▶ [TASK TO CARRY OUT]:
In the entries that follow, the line with "The inclusion $" opens the range and the line with "Therefore, $ y" closes it; repeat that range exactly, both lines included.

▶ [SOURCE DATA]:
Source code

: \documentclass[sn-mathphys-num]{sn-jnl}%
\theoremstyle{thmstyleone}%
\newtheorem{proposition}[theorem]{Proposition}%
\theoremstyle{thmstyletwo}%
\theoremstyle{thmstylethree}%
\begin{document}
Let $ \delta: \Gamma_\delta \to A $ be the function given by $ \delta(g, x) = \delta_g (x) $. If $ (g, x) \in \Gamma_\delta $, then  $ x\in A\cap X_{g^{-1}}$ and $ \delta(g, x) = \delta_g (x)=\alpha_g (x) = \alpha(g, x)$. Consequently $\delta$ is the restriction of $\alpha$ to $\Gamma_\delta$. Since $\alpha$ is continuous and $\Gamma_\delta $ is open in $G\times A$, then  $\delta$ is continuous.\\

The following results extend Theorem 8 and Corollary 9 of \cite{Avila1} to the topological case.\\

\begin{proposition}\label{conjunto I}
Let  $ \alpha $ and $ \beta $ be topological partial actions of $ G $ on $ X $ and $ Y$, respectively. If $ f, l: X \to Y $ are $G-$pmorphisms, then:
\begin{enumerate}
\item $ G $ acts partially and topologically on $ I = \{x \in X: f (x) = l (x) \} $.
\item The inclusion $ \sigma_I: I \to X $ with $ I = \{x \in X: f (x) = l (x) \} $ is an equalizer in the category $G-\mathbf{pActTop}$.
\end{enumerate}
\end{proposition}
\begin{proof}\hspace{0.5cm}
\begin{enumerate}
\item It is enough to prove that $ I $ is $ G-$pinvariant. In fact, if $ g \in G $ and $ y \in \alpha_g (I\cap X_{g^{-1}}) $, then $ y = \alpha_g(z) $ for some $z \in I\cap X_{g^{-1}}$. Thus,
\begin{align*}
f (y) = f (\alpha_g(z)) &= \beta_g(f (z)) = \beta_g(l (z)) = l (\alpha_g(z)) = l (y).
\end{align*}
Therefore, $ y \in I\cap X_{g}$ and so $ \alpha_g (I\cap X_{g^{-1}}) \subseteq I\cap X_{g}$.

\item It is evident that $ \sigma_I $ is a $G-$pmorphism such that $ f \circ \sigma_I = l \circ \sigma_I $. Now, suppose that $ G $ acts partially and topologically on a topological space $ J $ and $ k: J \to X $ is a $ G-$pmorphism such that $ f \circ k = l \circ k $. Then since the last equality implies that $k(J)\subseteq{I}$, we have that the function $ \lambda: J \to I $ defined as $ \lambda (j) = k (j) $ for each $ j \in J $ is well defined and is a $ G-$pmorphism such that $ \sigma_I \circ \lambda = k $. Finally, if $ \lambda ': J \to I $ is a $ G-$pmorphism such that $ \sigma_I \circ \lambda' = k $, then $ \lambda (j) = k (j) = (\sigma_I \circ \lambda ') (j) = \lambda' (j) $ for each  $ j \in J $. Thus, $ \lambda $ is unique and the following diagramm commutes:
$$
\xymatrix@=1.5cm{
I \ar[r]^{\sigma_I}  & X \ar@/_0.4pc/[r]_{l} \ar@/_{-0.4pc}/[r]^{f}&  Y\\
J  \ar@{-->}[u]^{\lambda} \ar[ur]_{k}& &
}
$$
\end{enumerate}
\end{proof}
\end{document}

▶ [EXERCISE ANSWER]:
\item The inclusion $ \sigma_I: I \to X $ with $ I = \{x \in X: f (x) = l (x) \} $ is an equalizer in the category $G-\mathbf{pActTop}$.
\end{enumerate}
\end{proposition}
\begin{proof}\hspace{0.5cm}
\begin{enumerate}
\item It is enough to prove that $ I $ is $ G-$pinvariant. In fact, if $ g \in G $ and $ y \in \alpha_g (I\cap X_{g^{-1}}) $, then $ y = \alpha_g(z) $ for some $z \in I\cap X_{g^{-1}}$. Thus,
\begin{align*}
f (y) = f (\alpha_g(z)) &= \beta_g(f (z)) = \beta_g(l (z)) = l (\alpha_g(z)) = l (y).
\end{align*}
Therefore, $ y \in I\cap X_{g}$ and so $ \alpha_g (I\cap X_{g^{-1}}) \subseteq I\cap X_{g}$.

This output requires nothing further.